- Work instruction:
Nothing outside the range below should be printed. Output exactly the lines from the line with "- Makes your" to the line with "- I really struggle", both included.

- Supplied data:
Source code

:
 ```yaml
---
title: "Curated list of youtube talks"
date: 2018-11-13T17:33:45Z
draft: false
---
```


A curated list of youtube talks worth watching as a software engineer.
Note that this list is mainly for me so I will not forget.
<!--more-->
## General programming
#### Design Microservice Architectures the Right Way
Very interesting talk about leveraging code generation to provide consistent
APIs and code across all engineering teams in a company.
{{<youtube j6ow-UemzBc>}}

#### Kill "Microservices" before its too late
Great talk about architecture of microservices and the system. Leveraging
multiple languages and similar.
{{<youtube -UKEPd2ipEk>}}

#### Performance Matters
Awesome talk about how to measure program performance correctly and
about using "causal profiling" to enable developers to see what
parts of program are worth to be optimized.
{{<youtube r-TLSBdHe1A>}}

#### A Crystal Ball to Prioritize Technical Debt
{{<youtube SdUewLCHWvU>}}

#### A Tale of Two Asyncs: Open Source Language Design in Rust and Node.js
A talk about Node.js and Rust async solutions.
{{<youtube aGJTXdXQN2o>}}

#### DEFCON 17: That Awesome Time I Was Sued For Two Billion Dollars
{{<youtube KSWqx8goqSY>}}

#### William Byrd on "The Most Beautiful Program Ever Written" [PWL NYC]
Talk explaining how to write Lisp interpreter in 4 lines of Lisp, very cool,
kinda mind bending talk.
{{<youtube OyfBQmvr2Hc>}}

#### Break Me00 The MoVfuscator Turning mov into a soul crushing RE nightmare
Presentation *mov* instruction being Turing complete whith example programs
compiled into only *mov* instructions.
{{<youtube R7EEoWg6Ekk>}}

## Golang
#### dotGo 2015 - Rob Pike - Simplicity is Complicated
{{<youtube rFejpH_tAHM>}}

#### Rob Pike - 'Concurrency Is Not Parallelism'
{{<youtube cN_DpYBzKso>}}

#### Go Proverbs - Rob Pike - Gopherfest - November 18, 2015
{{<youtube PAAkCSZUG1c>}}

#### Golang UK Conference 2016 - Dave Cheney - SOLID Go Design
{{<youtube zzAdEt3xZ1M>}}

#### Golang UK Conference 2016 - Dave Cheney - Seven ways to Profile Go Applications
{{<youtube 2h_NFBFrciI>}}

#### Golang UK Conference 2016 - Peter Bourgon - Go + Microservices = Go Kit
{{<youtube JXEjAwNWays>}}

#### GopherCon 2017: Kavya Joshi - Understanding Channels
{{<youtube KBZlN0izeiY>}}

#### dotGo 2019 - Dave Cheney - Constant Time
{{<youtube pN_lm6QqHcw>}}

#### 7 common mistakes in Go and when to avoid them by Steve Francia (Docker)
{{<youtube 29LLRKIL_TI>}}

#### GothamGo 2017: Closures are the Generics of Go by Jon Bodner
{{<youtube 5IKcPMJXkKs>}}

...

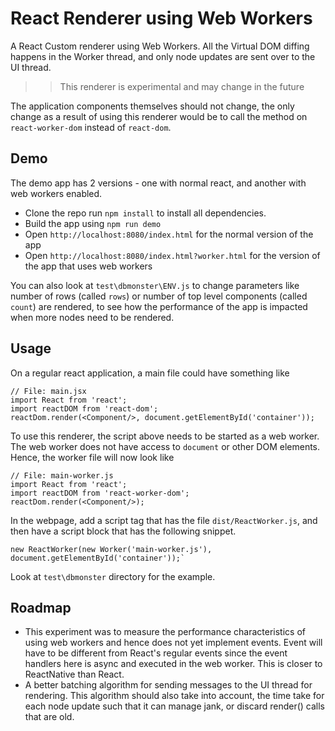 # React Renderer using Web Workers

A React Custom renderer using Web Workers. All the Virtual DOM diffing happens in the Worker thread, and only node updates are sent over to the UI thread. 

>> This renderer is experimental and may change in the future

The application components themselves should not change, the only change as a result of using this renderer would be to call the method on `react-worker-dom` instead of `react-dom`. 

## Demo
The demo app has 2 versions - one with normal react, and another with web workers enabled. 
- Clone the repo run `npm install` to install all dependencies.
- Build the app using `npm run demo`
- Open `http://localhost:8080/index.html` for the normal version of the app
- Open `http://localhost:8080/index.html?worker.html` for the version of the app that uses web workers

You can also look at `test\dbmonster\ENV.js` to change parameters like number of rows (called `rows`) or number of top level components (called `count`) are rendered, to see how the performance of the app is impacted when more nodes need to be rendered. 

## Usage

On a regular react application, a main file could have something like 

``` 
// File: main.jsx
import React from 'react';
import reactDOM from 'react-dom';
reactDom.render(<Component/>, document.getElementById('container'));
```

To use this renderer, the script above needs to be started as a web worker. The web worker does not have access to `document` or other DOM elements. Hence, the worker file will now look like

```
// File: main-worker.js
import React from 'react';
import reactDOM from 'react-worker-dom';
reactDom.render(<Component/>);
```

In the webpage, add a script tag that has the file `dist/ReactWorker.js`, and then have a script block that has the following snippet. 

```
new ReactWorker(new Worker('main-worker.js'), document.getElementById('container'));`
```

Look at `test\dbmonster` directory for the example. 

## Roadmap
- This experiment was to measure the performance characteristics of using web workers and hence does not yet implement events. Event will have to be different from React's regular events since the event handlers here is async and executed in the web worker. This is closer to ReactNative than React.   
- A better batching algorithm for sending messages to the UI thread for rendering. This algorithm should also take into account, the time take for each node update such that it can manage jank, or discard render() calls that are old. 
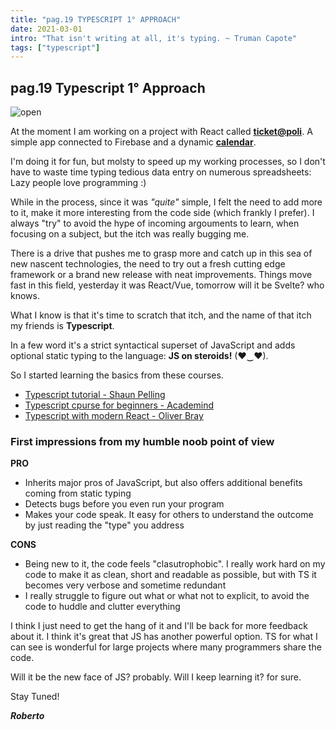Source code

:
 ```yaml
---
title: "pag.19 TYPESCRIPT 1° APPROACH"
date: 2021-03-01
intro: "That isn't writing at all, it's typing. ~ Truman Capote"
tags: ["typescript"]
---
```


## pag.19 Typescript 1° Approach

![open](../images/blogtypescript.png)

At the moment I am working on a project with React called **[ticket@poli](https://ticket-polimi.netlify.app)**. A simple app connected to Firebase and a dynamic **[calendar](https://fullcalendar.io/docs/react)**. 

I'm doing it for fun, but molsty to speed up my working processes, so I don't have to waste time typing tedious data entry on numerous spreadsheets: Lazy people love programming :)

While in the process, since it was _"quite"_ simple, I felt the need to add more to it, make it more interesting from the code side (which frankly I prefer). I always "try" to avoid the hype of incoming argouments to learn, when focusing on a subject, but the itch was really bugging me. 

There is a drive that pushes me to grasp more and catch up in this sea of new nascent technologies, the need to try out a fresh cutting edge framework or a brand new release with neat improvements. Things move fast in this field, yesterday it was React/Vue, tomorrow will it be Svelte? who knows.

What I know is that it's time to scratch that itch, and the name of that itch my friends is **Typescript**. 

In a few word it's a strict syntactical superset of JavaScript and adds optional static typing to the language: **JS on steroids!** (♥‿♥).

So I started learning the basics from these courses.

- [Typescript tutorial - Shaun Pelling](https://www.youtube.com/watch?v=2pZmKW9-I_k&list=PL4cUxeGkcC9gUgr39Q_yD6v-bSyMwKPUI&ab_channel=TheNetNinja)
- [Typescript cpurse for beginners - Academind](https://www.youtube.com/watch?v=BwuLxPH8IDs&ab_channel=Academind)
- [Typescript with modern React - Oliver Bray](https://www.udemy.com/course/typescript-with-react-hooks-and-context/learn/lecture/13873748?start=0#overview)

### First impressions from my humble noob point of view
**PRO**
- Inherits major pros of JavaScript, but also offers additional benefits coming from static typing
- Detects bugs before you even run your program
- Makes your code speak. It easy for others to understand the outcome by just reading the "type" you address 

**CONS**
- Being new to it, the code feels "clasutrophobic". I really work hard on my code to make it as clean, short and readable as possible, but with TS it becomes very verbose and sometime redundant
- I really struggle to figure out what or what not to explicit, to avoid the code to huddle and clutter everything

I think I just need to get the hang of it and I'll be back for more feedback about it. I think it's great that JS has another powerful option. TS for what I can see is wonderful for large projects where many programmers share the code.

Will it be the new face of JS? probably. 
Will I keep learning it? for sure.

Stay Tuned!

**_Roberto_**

==

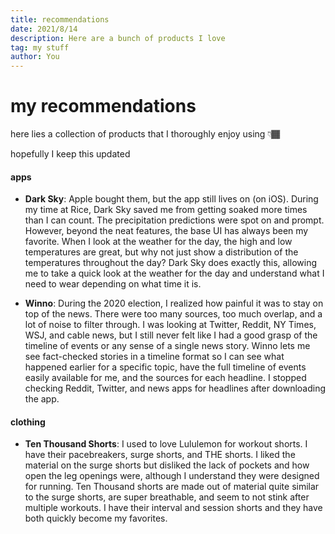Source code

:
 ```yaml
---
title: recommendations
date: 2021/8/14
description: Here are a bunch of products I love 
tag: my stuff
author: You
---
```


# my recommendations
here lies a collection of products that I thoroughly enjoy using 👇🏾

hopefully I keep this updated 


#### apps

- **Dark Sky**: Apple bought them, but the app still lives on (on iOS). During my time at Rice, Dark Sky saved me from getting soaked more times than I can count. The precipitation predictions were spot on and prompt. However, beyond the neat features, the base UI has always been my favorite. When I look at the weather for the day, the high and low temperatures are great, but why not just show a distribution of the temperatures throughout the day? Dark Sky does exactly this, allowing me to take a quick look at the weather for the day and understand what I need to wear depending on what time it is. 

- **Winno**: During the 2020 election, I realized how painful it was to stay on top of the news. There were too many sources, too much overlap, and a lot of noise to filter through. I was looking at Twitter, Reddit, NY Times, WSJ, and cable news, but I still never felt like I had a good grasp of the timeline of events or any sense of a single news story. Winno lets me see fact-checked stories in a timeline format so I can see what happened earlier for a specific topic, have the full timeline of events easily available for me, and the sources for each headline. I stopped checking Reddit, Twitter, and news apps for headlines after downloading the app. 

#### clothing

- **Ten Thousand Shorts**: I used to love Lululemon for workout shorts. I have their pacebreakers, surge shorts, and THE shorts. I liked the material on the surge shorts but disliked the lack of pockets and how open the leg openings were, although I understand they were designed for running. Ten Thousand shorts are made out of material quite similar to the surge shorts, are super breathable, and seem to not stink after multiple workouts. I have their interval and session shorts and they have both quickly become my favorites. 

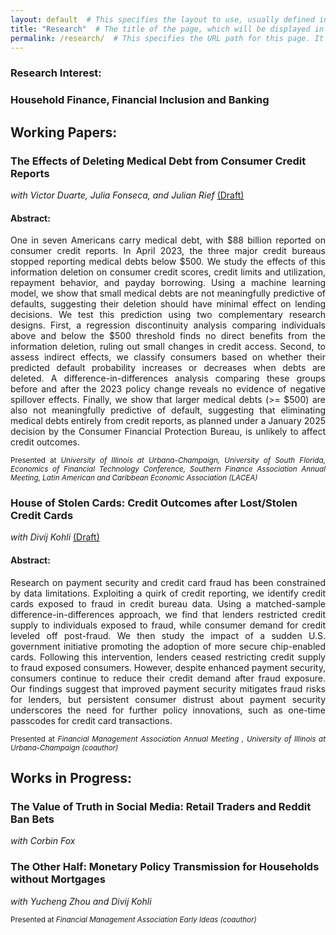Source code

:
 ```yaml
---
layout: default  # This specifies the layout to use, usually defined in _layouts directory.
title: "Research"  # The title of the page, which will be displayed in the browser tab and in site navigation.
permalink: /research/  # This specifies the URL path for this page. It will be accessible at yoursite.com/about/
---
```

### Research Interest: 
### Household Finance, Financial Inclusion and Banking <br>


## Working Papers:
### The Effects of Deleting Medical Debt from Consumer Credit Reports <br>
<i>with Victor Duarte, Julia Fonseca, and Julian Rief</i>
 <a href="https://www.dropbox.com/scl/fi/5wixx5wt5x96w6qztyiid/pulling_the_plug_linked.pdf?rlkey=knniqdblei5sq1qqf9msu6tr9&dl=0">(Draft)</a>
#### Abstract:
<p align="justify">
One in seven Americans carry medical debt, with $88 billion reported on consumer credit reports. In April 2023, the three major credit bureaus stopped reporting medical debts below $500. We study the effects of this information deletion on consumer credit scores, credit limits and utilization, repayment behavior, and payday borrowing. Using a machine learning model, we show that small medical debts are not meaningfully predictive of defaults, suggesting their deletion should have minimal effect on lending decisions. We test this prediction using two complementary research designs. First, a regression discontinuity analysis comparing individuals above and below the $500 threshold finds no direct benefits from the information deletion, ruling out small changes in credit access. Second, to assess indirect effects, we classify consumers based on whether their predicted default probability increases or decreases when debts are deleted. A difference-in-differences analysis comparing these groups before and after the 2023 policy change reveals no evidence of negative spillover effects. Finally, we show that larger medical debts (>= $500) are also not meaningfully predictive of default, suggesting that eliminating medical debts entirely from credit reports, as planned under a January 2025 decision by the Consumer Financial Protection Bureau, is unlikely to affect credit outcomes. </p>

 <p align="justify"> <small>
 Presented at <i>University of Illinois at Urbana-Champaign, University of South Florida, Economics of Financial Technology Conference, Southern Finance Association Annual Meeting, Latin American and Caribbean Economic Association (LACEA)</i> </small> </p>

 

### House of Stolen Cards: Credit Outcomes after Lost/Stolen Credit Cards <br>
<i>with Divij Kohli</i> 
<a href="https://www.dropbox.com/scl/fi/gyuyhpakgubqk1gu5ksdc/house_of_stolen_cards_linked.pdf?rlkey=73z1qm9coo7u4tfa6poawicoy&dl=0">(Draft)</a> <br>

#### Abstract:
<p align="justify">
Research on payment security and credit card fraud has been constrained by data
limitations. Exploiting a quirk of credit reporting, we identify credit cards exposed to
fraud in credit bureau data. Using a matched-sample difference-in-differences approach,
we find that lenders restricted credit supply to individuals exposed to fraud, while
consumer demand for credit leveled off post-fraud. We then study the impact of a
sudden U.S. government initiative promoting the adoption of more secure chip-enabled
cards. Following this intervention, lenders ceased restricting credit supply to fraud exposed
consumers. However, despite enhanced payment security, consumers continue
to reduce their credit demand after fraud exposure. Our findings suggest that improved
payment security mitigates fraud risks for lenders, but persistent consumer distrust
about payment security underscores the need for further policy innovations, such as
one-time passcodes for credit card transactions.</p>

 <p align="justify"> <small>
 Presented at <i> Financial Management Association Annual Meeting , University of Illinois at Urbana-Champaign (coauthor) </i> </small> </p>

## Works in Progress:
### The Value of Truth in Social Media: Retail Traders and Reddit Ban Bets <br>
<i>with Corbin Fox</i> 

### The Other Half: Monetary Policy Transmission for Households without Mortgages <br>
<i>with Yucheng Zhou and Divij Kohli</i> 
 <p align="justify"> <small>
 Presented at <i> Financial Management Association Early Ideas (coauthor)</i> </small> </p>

- Solved exercise:
- Makes your code speak. It easy for others to understand the outcome by just reading the "type" you address 

**CONS**
- Being new to it, the code feels "clasutrophobic". I really work hard on my code to make it as clean, short and readable as possible, but with TS it becomes very verbose and sometime redundant
- I really struggle to figure out what or what not to explicit, to avoid the code to huddle and clutter everything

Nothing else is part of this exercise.